Unified output format:

Embedding.data.shape == (D, H, W)

Notes:

  • data can be returned as xarray.DataArray with metadata in meta/attrs
  • For precomputed geospatial products, metadata may include CRS/crop context
  • For ViT token grids, this is usually patch-grid metadata (not georeferenced pixel coordinates)

How it is produced:

ViT / MAE-style models:

  • Native output: tokens (N, D)
  • Remove CLS token if present, reshape remaining tokens:
  • (N', D) -> (H, W, D) -> (D, H, W)
  • (H, W) comes from patch layout (for example, 8x8, 14x14)

Precomputed embeddings:

  • Native output is already (D, H, W)

InputPrepSpec

Optional Large-ROI Input Policy

InputPrepSpec controls API-level handling of large on-the-fly inputs before model inference.

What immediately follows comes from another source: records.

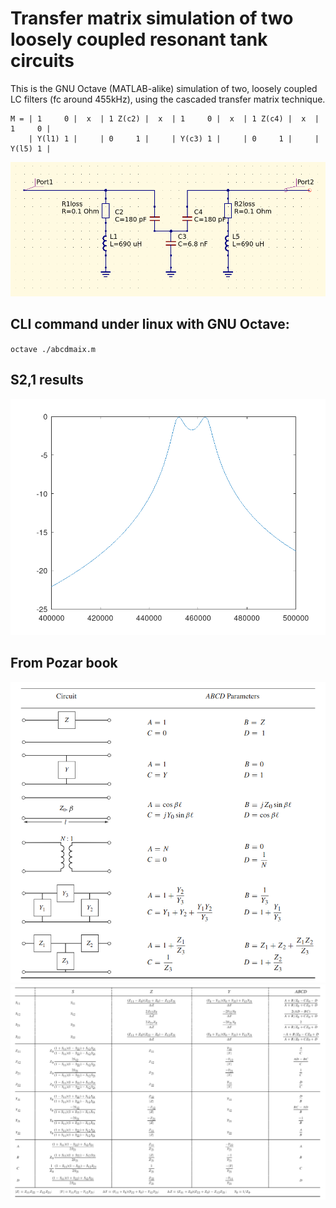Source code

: # Transfer matrix simulation of two loosely coupled resonant tank circuits

This is the GNU Octave (MATLAB-alike) simulation of two, loosely coupled LC filters (fc around 455kHz), using the cascaded transfer matrix technique.

```
M = | 1     0 |  x  | 1 Z(c2) |  x  | 1     0 |  x  | 1 Z(c4) |  x  | 1     0 |
    | Y(l1) 1 |     | 0     1 |     | Y(c3) 1 |     | 0     1 |     | Y(l5) 1 |
```

![image circuit](circuit.png)

## CLI command under linux with GNU Octave:
`octave ./abcdmaix.m`

## S2,1 results

![image s21](s21.png)

## From Pozar book

![image 1](ABCD1.png)
![image 2](ABCD2.png)
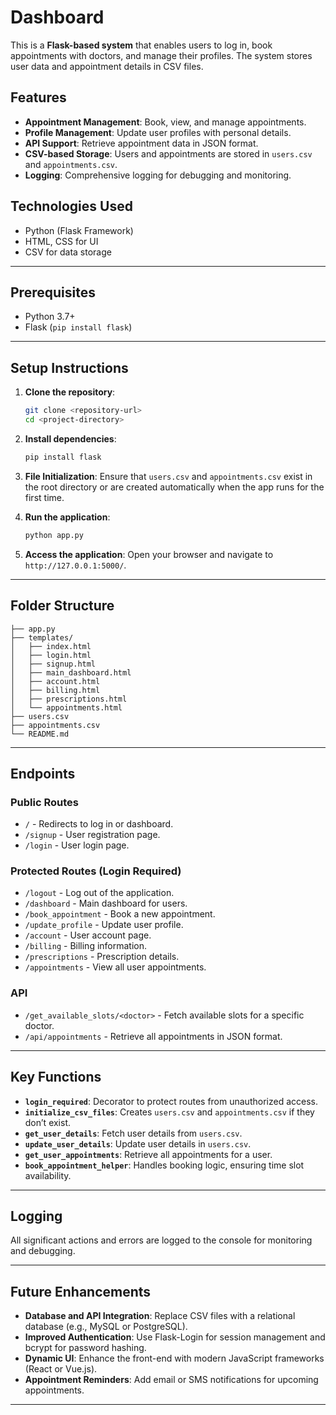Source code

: 
# Dashboard

This is a **Flask-based system** that enables users to log in, book appointments with doctors, and manage their profiles. The system stores user data and appointment details in CSV files.

## Features

- **Appointment Management**: Book, view, and manage appointments.
- **Profile Management**: Update user profiles with personal details.
- **API Support**: Retrieve appointment data in JSON format.
- **CSV-based Storage**: Users and appointments are stored in `users.csv` and `appointments.csv`.
- **Logging**: Comprehensive logging for debugging and monitoring.

## Technologies Used

- Python (Flask Framework)
- HTML, CSS for UI
- CSV for data storage

---

## Prerequisites

- Python 3.7+
- Flask (`pip install flask`)

---

## Setup Instructions

1. **Clone the repository**:
   ```bash
   git clone <repository-url>
   cd <project-directory>
   ```

2. **Install dependencies**:
   ```bash
   pip install flask
   ```

3. **File Initialization**:
   Ensure that `users.csv` and `appointments.csv` exist in the root directory or are created automatically when the app runs for the first time.

4. **Run the application**:
   ```bash
   python app.py
   ```

5. **Access the application**:
   Open your browser and navigate to `http://127.0.0.1:5000/`.

---

## Folder Structure

```
├── app.py                
├── templates/            
│   ├── index.html
│   ├── login.html
│   ├── signup.html
│   ├── main_dashboard.html
│   ├── account.html
│   ├── billing.html
│   ├── prescriptions.html
│   └── appointments.html
├── users.csv            
├── appointments.csv     
└── README.md             
```

---

## Endpoints

### Public Routes
- `/` - Redirects to log in or dashboard.
- `/signup` - User registration page.
- `/login` - User login page.

### Protected Routes (Login Required)
- `/logout` - Log out of the application.
- `/dashboard` - Main dashboard for users.
- `/book_appointment` - Book a new appointment.
- `/update_profile` - Update user profile.
- `/account` - User account page.
- `/billing` - Billing information.
- `/prescriptions` - Prescription details.
- `/appointments` - View all user appointments.

### API
- `/get_available_slots/<doctor>` - Fetch available slots for a specific doctor.
- `/api/appointments` - Retrieve all appointments in JSON format.

---

## Key Functions

- **`login_required`**: Decorator to protect routes from unauthorized access.
- **`initialize_csv_files`**: Creates `users.csv` and `appointments.csv` if they don’t exist.
- **`get_user_details`**: Fetch user details from `users.csv`.
- **`update_user_details`**: Update user details in `users.csv`.
- **`get_user_appointments`**: Retrieve all appointments for a user.
- **`book_appointment_helper`**: Handles booking logic, ensuring time slot availability.

---

## Logging

All significant actions and errors are logged to the console for monitoring and debugging.

---

## Future Enhancements

- **Database and API Integration**: Replace CSV files with a relational database (e.g., MySQL or PostgreSQL).
- **Improved Authentication**: Use Flask-Login for session management and bcrypt for password hashing.
- **Dynamic UI**: Enhance the front-end with modern JavaScript frameworks (React or Vue.js).
- **Appointment Reminders**: Add email or SMS notifications for upcoming appointments.

---
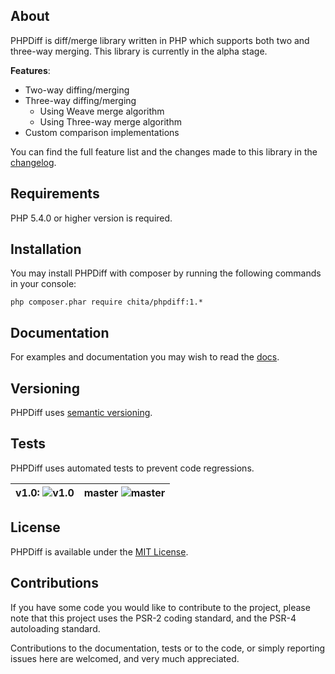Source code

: ## About
PHPDiff is diff/merge library written in PHP which supports both two and three-way merging. This library is currently in
the alpha stage.

**Features**:
 - Two-way diffing/merging
 - Three-way diffing/merging
 	- Using Weave merge algorithm
 	- Using Three-way merge algorithm
 - Custom comparison implementations

You can find the full feature list and the changes made to this library in the [changelog](CHANGELOG.md).

## Requirements
PHP 5.4.0 or higher version is required.

## Installation
You may install PHPDiff with composer by running the following commands in your console:
```
php composer.phar require chita/phpdiff:1.*
```

## Documentation
For examples and documentation you may wish to read the [docs](http://phpdiff.readthedocs.io/en/latest/).

## Versioning
PHPDiff uses [semantic versioning](http://semver.org/).

## Tests
PHPDiff uses automated tests to prevent code regressions.

| v1.0: ![v1.0](https://github.com/CHItA/TopologicalSort/workflows/Tests/badge.svg?branch=v1.0) | master ![master](https://github.com/CHItA/TopologicalSort/workflows/Tests/badge.svg?branch=master) |
| --- | --- |

## License
PHPDiff is available under the [MIT License](LICENSE).

## Contributions
If you have some code you would like to contribute to the project, please note that this project uses the PSR-2 coding
standard, and the PSR-4 autoloading standard.

Contributions to the documentation, tests or to the code, or simply reporting issues here are welcomed, and very much
appreciated.
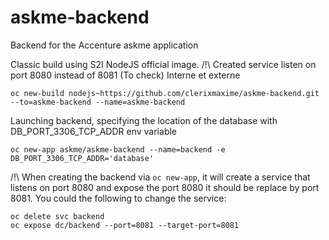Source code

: # askme-backend
Backend for the Accenture askme application

Classic build using S2I NodeJS official image. /!\ Created service listen on port 8080 instead of 8081 (To check) Interne et externe
```
oc new-build nodejs~https://github.com/clerixmaxime/askme-backend.git --to=askme-backend --name=askme-backend
```
Launching backend, specifying the location of the database with DB_PORT_3306_TCP_ADDR env variable
```
oc new-app askme/askme-backend --name=backend -e DB_PORT_3306_TCP_ADDR='database'
```

/!\ When creating the backend via `oc new-app`, it will create a service that listens on port 8080 and expose the port 8080 it should be replace by port 8081. You could the following to change the service:
```
oc delete svc backend 
oc expose dc/backend --port=8081 --target-port=8081
```

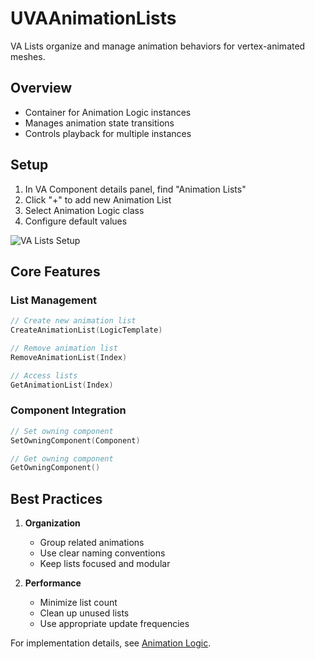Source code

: # UVAAnimationLists

VA Lists organize and manage animation behaviors for vertex-animated meshes.

## Overview
- Container for Animation Logic instances
- Manages animation state transitions
- Controls playback for multiple instances

## Setup

1. In VA Component details panel, find "Animation Lists"
2. Click "+" to add new Animation List
3. Select Animation Logic class
4. Configure default values

![VA Lists Setup](assets/placeholder-valists-setup.png)

## Core Features

### List Management
```cpp
// Create new animation list
CreateAnimationList(LogicTemplate)

// Remove animation list
RemoveAnimationList(Index)

// Access lists
GetAnimationList(Index)
```

### Component Integration
```cpp
// Set owning component
SetOwningComponent(Component)

// Get owning component 
GetOwningComponent()
```

## Best Practices

1. **Organization**
   - Group related animations
   - Use clear naming conventions
   - Keep lists focused and modular

2. **Performance**
   - Minimize list count
   - Clean up unused lists
   - Use appropriate update frequencies

For implementation details, see [Animation Logic](animation-logic.md).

This is mainly useful when you want to choose between the model's normal resize path and API-side tiled inference.

InputPrepSpec(
    mode: Literal["resize", "tile", "auto"] = "resize",
    tile_size: Optional[int] = None,
    tile_stride: Optional[int] = None,
    max_tiles: int = 9,
    pad_edges: bool = True,
)

Recommended constructors:

InputPrepSpec.resize()               # default behavior (fastest)
InputPrepSpec.tile()                 # tile size inferred from model defaults.image_size when available
InputPrepSpec.auto(max_tiles=4)      # choose tile or resize automatically
InputPrepSpec.tile(tile_size=224)    # explicit tile size override

You can also pass a string to public APIs as a shorthand:

input_prep="resize"   # default
input_prep="tile"
input_prep="auto"

Current tiled design (API layer):

  • Tile size defaults to embedder.describe()["defaults"]["image_size"] when available (can be overridden).
  • Boundary tiles use a cover-shift layout (for example 300 -> [0,224] and [76,300]) to avoid edge padding when possible.
  • Grid stitching uses midpoint-cut ownership in overlap regions (instead of hard overwrite).
  • tile_stride currently must equal tile_size (explicit overlap/gap configuration is not enabled yet), but boundary shifting can still create overlap on the last tile.
  • auto is conservative and currently prefers tiling mainly for OutputSpec.grid() when tile count is small enough (max_tiles).

tiles


Embedding

get_embedding / get_embeddings_batch return an Embedding:

from rs_embed.core.embedding import Embedding

Embedding(
    data: np.ndarray | xarray.DataArray,
    meta: Dict[str, Any],
)
  • data: the embedding data (float32, vector or grid)
  • meta: includes model info, input info (optional), and export/check reports, etc.